The failures of CVE strategies described above present valuable lessons for India in case it decides to formulate a CVE programme. Amendments to the Unlawful Activities (Prevention) Act in August 2019 further demonstrate the lack of conceptual clarity with respect to terms like “terrorism”. At a speech in the Lok Sabha after amendments to the UAP Act, Union Home Minister Amit Shah echoed the aforementioned confusion pertaining to what terrorism is: “Terrorism is not just fostered by the gun. Terrorism is also the spread of hate and radicalism”. According to this view, terrorism is not seen as a strategy to attack non-combatants so as to achieve policy change against a conventionally superior state. Instead, this vague description of terrorism seems to have many overlaps with extremism. And, as seen with the failure of CVE in the West, these overlaps in definitions must be ironed out.
If unclear definitions of terms like extremism and an ideology-centric approach to CVE has proved disadvantageous, what could be the alternatives? One major change that CVE programmes could benefit from is by realising the importance of reference points in determining a rationale for violence. Borrowing from the Prospect theory, this approach lays emphasis on competing notions of fairness as a basis for extremism. Thus, taking the example of the Kashmir conflict, the civilians vying for self-determination have a notion of fairness that confronts the status quo whereas the Centre has a notion of fairness that aligns with the status quo. It is a tussle between these notions of what is fair that underscores many conflicts between states and rebellious entities. Thus, a CVE strategy, instead of trying to shape the ideology of at-risk populations as a means to curb radicalisation, must look to understand their notion of fairness that guides their desire for violence. A way to do the same is to integrate the social sector to provide community-wide interventions that present the rationale that guides the so-called “adversaries” side of the story. Integrating the social sector as the communicators of these interventions is crucial, because groups that feel discriminated against by law enforcement may not take well to CVE programmes implemented by those people. In order to avoid such issues, NGOs showing neutrality may be an asset to CVE programmes in the context of an India that is divided into numerous fault lines.

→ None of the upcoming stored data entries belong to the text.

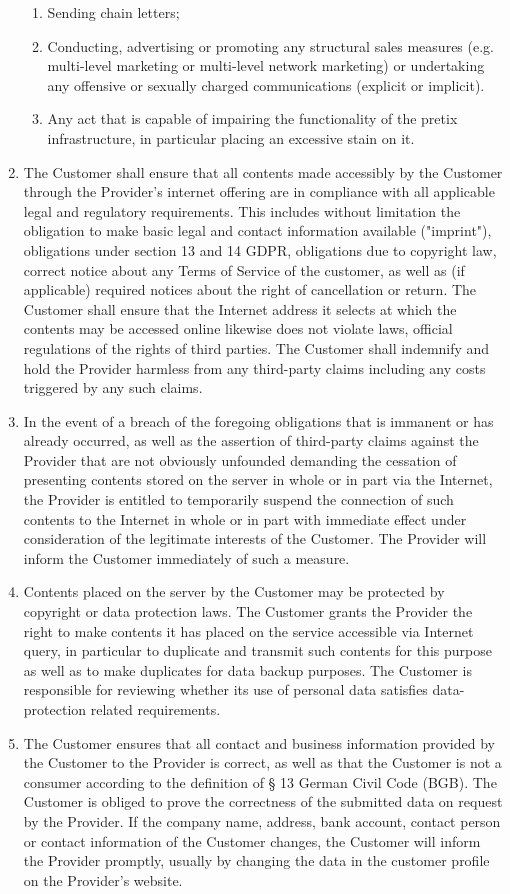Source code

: \documentclass{terms}
\begin{document}
\begin{enumerate}
\begin{enumerate}
\item Sending chain letters;
\item Conducting, advertising or promoting any structural sales measures (e.g. multi-level marketing or multi-level network marketing) or undertaking any offensive or sexually charged communications (explicit or implicit).
\item Any act that is capable of impairing the functionality of the pretix infrastructure, in particular placing an excessive stain on it.
\end{enumerate}
\item The Customer shall ensure that all contents made accessibly by the Customer through the Provider's internet offering are in compliance with all applicable legal and regulatory requirements. This includes without limitation the obligation to make basic legal and contact information available ("imprint"), obligations under section 13 and 14 GDPR, obligations due to copyright law, correct notice about any Terms of Service of the customer, as well as (if applicable) required notices about the right of cancellation or return. The Customer shall ensure that the Internet address it selects at which the contents may be accessed online likewise does not violate laws, official regulations of the rights of third parties. The Customer shall indemnify and hold the Provider harmless from any third-party claims including any costs triggered by any such claims.
\item In the event of a breach of the foregoing obligations that is immanent or has already occurred, as well as the assertion of third-party claims against the Provider that are not obviously unfounded demanding the cessation of presenting contents stored on the server in whole or in part via the Internet, the Provider is entitled to temporarily suspend the connection of such contents to the Internet in whole or in part with immediate effect under consideration of the legitimate interests of the Customer. The Provider will inform the Customer immediately of such a measure.
\item Contents placed on the server by the Customer may be protected by copyright or data protection laws. The Customer grants the Provider the right to make contents it has placed on the service accessible via Internet query, in particular to duplicate and transmit such contents for this purpose as well as to make duplicates for data backup purposes. The Customer is responsible for reviewing whether its use of personal data satisfies data-protection related requirements.
\item The Customer ensures that all contact and business information provided by the Customer to the Provider is correct, as well as that the Customer is not a consumer according to the definition of § 13 German Civil Code (BGB). The Customer is obliged to prove the correctness of the submitted data on request by the Provider. If the company name, address, bank account, contact person or contact information of the Customer changes, the Customer will inform the Provider promptly, usually by changing the data in the customer profile on the Provider’s website.
\end{enumerate}
\end{document}
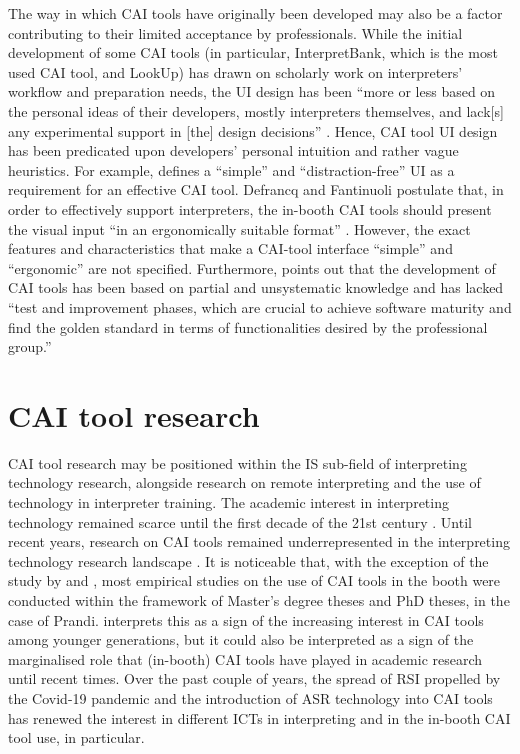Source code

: The way in which CAI tools have originally been developed may also be a factor contributing to their limited acceptance by professionals. While the initial development of some CAI tools (in particular, InterpretBank, which is the most used CAI tool, and LookUp) has drawn on scholarly work on interpreters’ workflow and preparation needs, the UI design has been ``more or less based on the personal ideas of their developers, mostly interpreters themselves, and lack[s] any experimental support in [the] design decisions'' \citep[160]{fantinuoli2018b}. Hence, CAI tool UI design has been predicated upon developers’ personal intuition and rather vague heuristics. For example, \citet[62]{fantinuoli2017speech} defines a ``simple'' and ``distraction-free'' UI as a requirement for an effective CAI tool. Defrancq and Fantinuoli postulate that, in order to effectively support interpreters, the in-booth CAI tools should present the visual input ``in an ergonomically suitable format'' \citep[4]{defrancq2021automatic}. However, the exact features and characteristics that make a CAI-tool interface ``simple'' and ``ergonomic'' are not specified. Furthermore, \citet[164]{fantinuoli2018b} points out that the development of CAI tools has been based on partial and unsystematic knowledge and has lacked ``test and improvement phases, which are crucial to achieve software maturity and find the golden standard in terms of functionalities desired by the professional group.''


\section{CAI tool research}

CAI tool research may be positioned within the IS sub-field of interpreting technology research, alongside research on remote interpreting and the use of technology in interpreter training. The academic interest in interpreting technology remained scarce until the first decade of the 21st century \citep{berber2010information}. Until recent years, research on CAI tools remained underrepresented in the interpreting technology research landscape \citep{fantinuoli2018b}. It is noticeable that, with the exception of the study by \citet{desmet2018simultaneous} and \citet{defrancq2021automatic}, most empirical studies on the use of CAI tools in the booth were conducted within the framework of Master’s degree theses and PhD theses, in the case of Prandi. \citet[87]{prandi2022b} interprets this as a sign of the increasing interest in CAI tools among younger generations, but it could also be interpreted as a sign of the marginalised role that (in-booth) CAI tools have played in academic research until recent times. Over the past couple of years, the spread of RSI propelled by the Covid-19 pandemic and the introduction of ASR technology into CAI tools has renewed the interest in different ICTs in interpreting and in the in-booth CAI tool use, in particular.

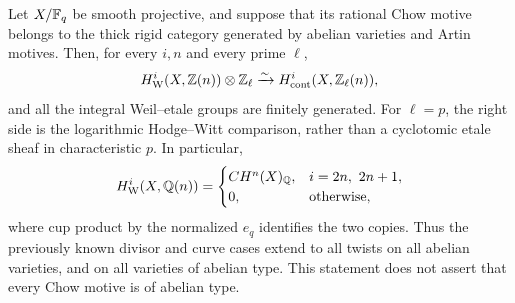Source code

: \begin{theorem}
\label{thm:B-abelian-type}
Let \(X/\mathbb F_q\) be smooth projective, and suppose that its rational
Chow motive belongs to the thick rigid category generated by abelian
varieties and Artin motives.  Then, for every \(i,n\) and every prime
\(\ell\),
\[
 H^i_{\mathrm W}(X,\mathbb Z(n))\otimes\mathbb Z_\ell
 \xrightarrow{\sim}H^i_{\mathrm{cont}}(X,\mathbb Z_\ell(n)),
\]
and all the integral Weil--etale groups are finitely generated.
For \(\ell=p\), the right side is the logarithmic Hodge--Witt
comparison, rather than a cyclotomic etale sheaf in characteristic
\(p\).  In particular,
\[
 H^i_{\mathrm W}(X,\mathbb Q(n))=
 \begin{cases}
 CH^n(X)_\mathbb Q,&i=2n,\ 2n+1,\\
 0,&\text{otherwise},
 \end{cases}
\]
where cup product by the normalized \(e_q\) identifies the two
copies.  Thus the previously known divisor and curve cases extend to
all twists on all abelian varieties, and on all varieties of abelian
type.  This statement does not assert that every Chow motive is of
abelian type.
\end{theorem}
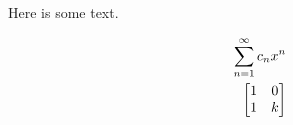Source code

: \documentclass[letter,12pt,article,oneside]{memoir}
\begin{document}
Here is some text.

\begin{align*}
 \sum_{n = 1}^{\infty} c_n x^{n}\\
 \begin{bmatrix} 1&0\\1&k \end{bmatrix}
\end{align*}
\end{document}
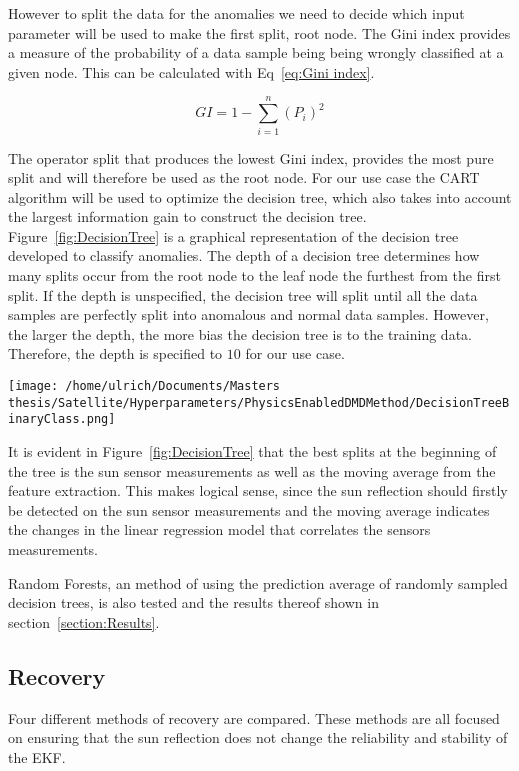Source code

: \documentclass[letterpaper, 10 pt, conference]{ieeeconf}  %
\begin{document}
However to split the data for the anomalies we need to decide which input parameter will be used to make the first split, root node. The Gini index provides a measure of the probability of a data sample being being wrongly classified at a given node. This can be calculated with Eq~\ref{eq:Gini index}.

\begin{equation}
GI = 1 - \sum_{i = 1}^{n}{(P_i)^2}
\label{eq:Gini index}
\end{equation}

The operator split that produces the lowest Gini index, provides the most pure split and will therefore be used as the root node. For our use case the CART algorithm will be used to optimize the decision tree, which also takes into account the largest information gain to construct the decision tree. Figure~\ref{fig:DecisionTree} is a graphical representation of the decision tree developed to classify anomalies. The depth of a decision tree determines how many splits occur from the root node to the leaf node the furthest from the first split. If the depth is unspecified, the decision tree will split until all the data samples are perfectly split into anomalous and normal data samples. However, the larger the depth, the more bias the decision tree is to the training data. Therefore, the depth is specified to $10$ for our use case.

\begin{figure*}[!htb]
	\centering
	\texttt{[image: /home/ulrich/Documents/Masters thesis/Satellite/Hyperparameters/PhysicsEnabledDMDMethod/DecisionTreeBinaryClass.png]}
	\label{fig:DecisionTree}
	\caption{Decision Tree}
\end{figure*}

It is evident in Figure~\ref{fig:DecisionTree} that the best splits at the beginning of the tree is the sun sensor measurements as well as the moving average from the feature extraction. This makes logical sense, since the sun reflection should firstly be detected on the sun sensor measurements and the moving average indicates the changes in the linear regression model that correlates the sensors measurements.

Random Forests, an method of using the prediction average of randomly sampled decision trees, is also tested and the results thereof shown in section~\ref{section:Results}.  


\subsection{Recovery}
Four different methods of recovery are compared. These methods are all focused on ensuring that the sun reflection does not change the reliability and stability of the EKF.
\end{document}
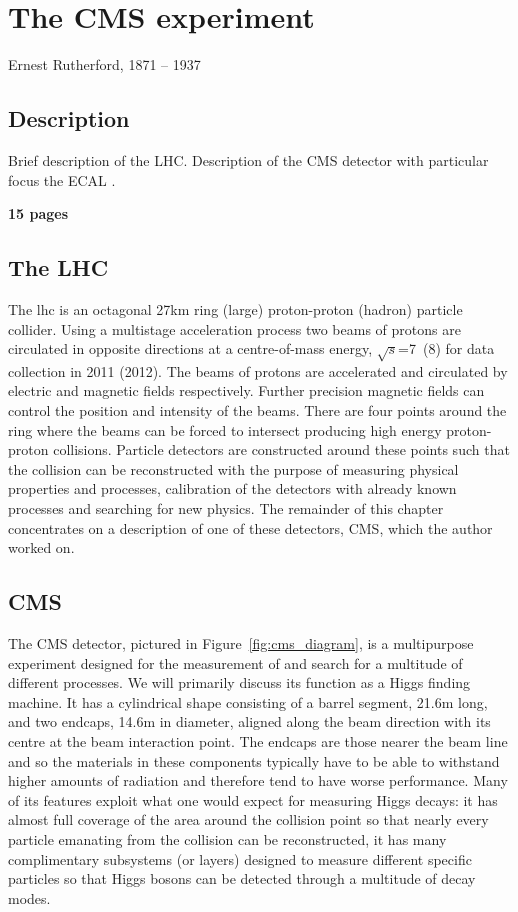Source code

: \chapter{The CMS experiment}
\label{chap:cms}
{Ernest Rutherford, 1871 -- 1937}

\section{Description}

Brief description of the LHC. Description of the CMS detector with particular focus the ECAL .

\textbf{15 pages}

\section{The LHC}

The \acf{lhc} is an octagonal 27km ring (large) proton-proton (hadron) particle collider. Using a multistage acceleration process two beams of protons are circulated in opposite directions at a centre-of-mass energy, $\sqrt{s}$=7\TeV~(8\TeV) for data collection in 2011 (2012). The beams of protons are accelerated and circulated by electric and magnetic fields respectively. Further precision magnetic fields can control the position and intensity of the beams. There are four points around the ring where the beams can be forced to intersect producing high energy proton-proton collisions. Particle detectors are constructed around these points such that the collision can be reconstructed with the purpose of measuring physical properties and processes, calibration of the detectors with already known processes and searching for new physics. The remainder of this chapter concentrates on a description of one of these detectors, CMS, which the author worked on.

\section{CMS}

The \acf{CMS} detector, pictured in Figure~\ref{fig:cms_diagram}, is a multipurpose experiment designed for the measurement of and search for a multitude of different processes. We will primarily discuss its function as a Higgs finding machine. It has a cylindrical shape consisting of a barrel segment, 21.6m long, and two endcaps, 14.6m in diameter, aligned along the beam direction with its centre at the beam interaction point. The endcaps are those nearer the beam line and so the materials in these components typically have to be able to withstand higher amounts of radiation and therefore tend to have worse performance. Many of its features exploit what one would expect for measuring Higgs decays: it has almost full coverage of the area around the collision point so that nearly every particle emanating from the collision can be reconstructed, it has many complimentary subsystems (or layers) designed to measure different specific particles so that Higgs bosons can be detected through a multitude of decay modes. 

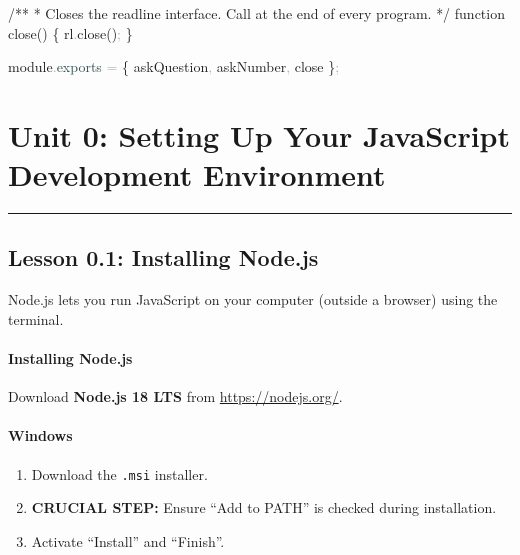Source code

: \documentclass[
  justified,
  openright,
]{tufte-book}
\let\subsubsection\paragraph
\let\paragraph\paragraph
\newcommand{\AttributeTok}[1]{\textcolor{DarkSlateGray}{#1}}
\newcommand{\CommentTok}[1]{\textcolor{MidGray}{#1}}
\newcommand{\FunctionTok}[1]{\textcolor{BrandBlue}{#1}}
\newcommand{\KeywordTok}[1]{\textcolor{BrandBlue}{#1}}
\newcommand{\NormalTok}[1]{#1}
\newcommand{\OperatorTok}[1]{\textcolor{DarkGray}{#1}}
\newenvironment{Shaded}{%
  \begin{snugshade}
}{%
  \end{snugshade}
}
\let\subsubsection\paragraph
\let\paragraph\paragraph
\providecommand{\tightlist}{%
  \setlength{\itemsep}{0pt}\setlength{\parskip}{0pt}}
\begin{document}
\begin{Shaded}
\begin{Highlighting}[]
\CommentTok{/**}
\CommentTok{ * Closes the readline interface. Call at the end of every program.}
\CommentTok{ */}
\KeywordTok{function} \FunctionTok{close}\NormalTok{() \{}
\NormalTok{  rl}\OperatorTok{.}\FunctionTok{close}\NormalTok{()}\OperatorTok{;}
\NormalTok{\}}

\NormalTok{module}\OperatorTok{.}\AttributeTok{exports} \OperatorTok{=}\NormalTok{ \{ askQuestion}\OperatorTok{,}\NormalTok{ askNumber}\OperatorTok{,}\NormalTok{ close \}}\OperatorTok{;}
\end{Highlighting}
\end{Shaded}

\newpage

\section{Unit 0: Setting Up Your JavaScript Development
Environment}\label{unit-0-setting-up-your-javascript-development-environment}

\begin{center}\rule{0.5\linewidth}{0.5pt}\end{center}

\subsection{Lesson 0.1: Installing
Node.js}\label{lesson-0.1-installing-node.js-1}

Node.js lets you run JavaScript on your computer (outside a browser)
using the terminal.

\subsubsection{Installing Node.js}\label{installing-node.js}

Download \textbf{Node.js 18 LTS} from \url{https://nodejs.org/}.

\paragraph{Windows}\label{windows}

\begin{enumerate}
\def\labelenumi{\arabic{enumi}.}
\tightlist
\item
  Download the \texttt{.msi} installer.
\item
  \textbf{CRUCIAL STEP:} Ensure ``Add to PATH'' is checked during
  installation.
\item
  Activate ``Install'' and ``Finish''.
\end{enumerate}
\end{document}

Thus, a need for clear definitions of terms like radicalisation along with a CVE programme that looks beyond the ideological basis of extremism is imperative. CVE programmes may present certain unforeseen hurdles to the administration but working towards setting up a team in its pursuit is a must. With India being in a geopolitically sensitive zone, countering violent extremism must be seen as going beyond the fight against Islam as the latter presents merely a symptom of systemic drivers of radicalisation.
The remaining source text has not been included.